Recent figures from the Australian Bureau of Statistics show that around 41,000 Australians joined the workforce in July. The good news, however, stops there. Figures also show that despite the surprising growth in employment, the unemployment rate remained firmly stuck at 5.2%, making it more likely for the Reserve Bank of Australia to cut the official rates again.
The unemployment rate is a crucial indicator that helps the central bank make its monetary policy decisions. Currently, it is targeting a 4.5% joblessness rate to see wages growing properly again. This is in the assumption that it would put more money in the pockets of Australians, increase spending, boost consumer prices, and eventually help get the economy up and running again.
“At the very least, we can conclude that rising unemployment is negative for wages and inflation and justifies the Reserve Bank’s decision to cut rates.

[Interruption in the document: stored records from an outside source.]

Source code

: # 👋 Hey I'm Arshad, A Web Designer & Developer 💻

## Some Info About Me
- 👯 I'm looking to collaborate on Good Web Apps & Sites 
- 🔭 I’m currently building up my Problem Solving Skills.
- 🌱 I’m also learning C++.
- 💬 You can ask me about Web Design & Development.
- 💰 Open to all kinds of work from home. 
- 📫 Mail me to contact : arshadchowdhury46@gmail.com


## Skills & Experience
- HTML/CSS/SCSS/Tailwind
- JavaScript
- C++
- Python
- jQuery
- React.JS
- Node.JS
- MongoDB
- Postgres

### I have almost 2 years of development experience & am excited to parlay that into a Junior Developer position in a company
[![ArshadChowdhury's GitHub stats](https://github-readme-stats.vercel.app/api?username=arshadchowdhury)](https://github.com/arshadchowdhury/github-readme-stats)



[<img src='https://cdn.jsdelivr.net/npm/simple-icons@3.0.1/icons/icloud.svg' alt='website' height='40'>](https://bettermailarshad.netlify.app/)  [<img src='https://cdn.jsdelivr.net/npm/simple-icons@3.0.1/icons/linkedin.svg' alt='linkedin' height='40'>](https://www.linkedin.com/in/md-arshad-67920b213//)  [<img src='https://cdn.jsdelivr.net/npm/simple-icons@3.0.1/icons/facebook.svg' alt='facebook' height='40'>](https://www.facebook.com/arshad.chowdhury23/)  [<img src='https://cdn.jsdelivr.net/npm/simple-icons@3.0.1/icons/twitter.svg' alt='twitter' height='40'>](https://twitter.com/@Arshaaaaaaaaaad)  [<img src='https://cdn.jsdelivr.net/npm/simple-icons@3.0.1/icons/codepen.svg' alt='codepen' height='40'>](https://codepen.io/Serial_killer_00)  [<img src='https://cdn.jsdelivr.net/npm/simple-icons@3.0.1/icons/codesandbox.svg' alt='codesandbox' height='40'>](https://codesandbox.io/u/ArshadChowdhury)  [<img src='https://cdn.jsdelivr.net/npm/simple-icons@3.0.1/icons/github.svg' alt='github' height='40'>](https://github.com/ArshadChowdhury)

As for their next move: markets have almost fully priced in a cut at the RBA’s October board meeting, with another cut likely by February,” Callam Pickering, an economist at Indeed, told Business Insider.

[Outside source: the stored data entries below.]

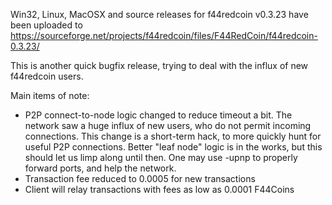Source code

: Win32, Linux, MacOSX and source releases for f44redcoin v0.3.23 have been uploaded to
https://sourceforge.net/projects/f44redcoin/files/F44RedCoin/f44redcoin-0.3.23/

This is another quick bugfix release, trying to deal with the influx of new f44redcoin users.

Main items of note:

* P2P connect-to-node logic changed to reduce timeout a bit.  The network saw a huge influx of new users, who do not permit incoming connections.  This change is a short-term hack, to more quickly hunt for useful P2P connections.  Better "leaf node" logic is in the works, but this should let us limp along until then.  One may use -upnp to properly forward ports, and help the network.
* Transaction fee reduced to 0.0005 for new transactions
* Client will relay transactions with fees as low as 0.0001 F44Coins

Also read: RBA still on track to make further rate cuts
The reason behind the steady unemployment amid the strong employment figures is the increasing population and rising labour participation.

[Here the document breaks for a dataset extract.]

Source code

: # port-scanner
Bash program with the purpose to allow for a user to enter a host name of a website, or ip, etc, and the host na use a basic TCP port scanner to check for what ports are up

“Normally, the employment growth we have experienced over the past two years would have led to a sizable decline in the unemployment rate. These are not normal times,” Pickering said.
Should the unemployment rate and underutilisation rate continue to drift higher, Pickering said stronger wage growth is unlikely in the foreseeable future.
However, even the future growth in employment is uncertain.
“Other measures of the labour market, such as job vacancies and advertisements, suggest that employment growth may slow over the next six months,” he said.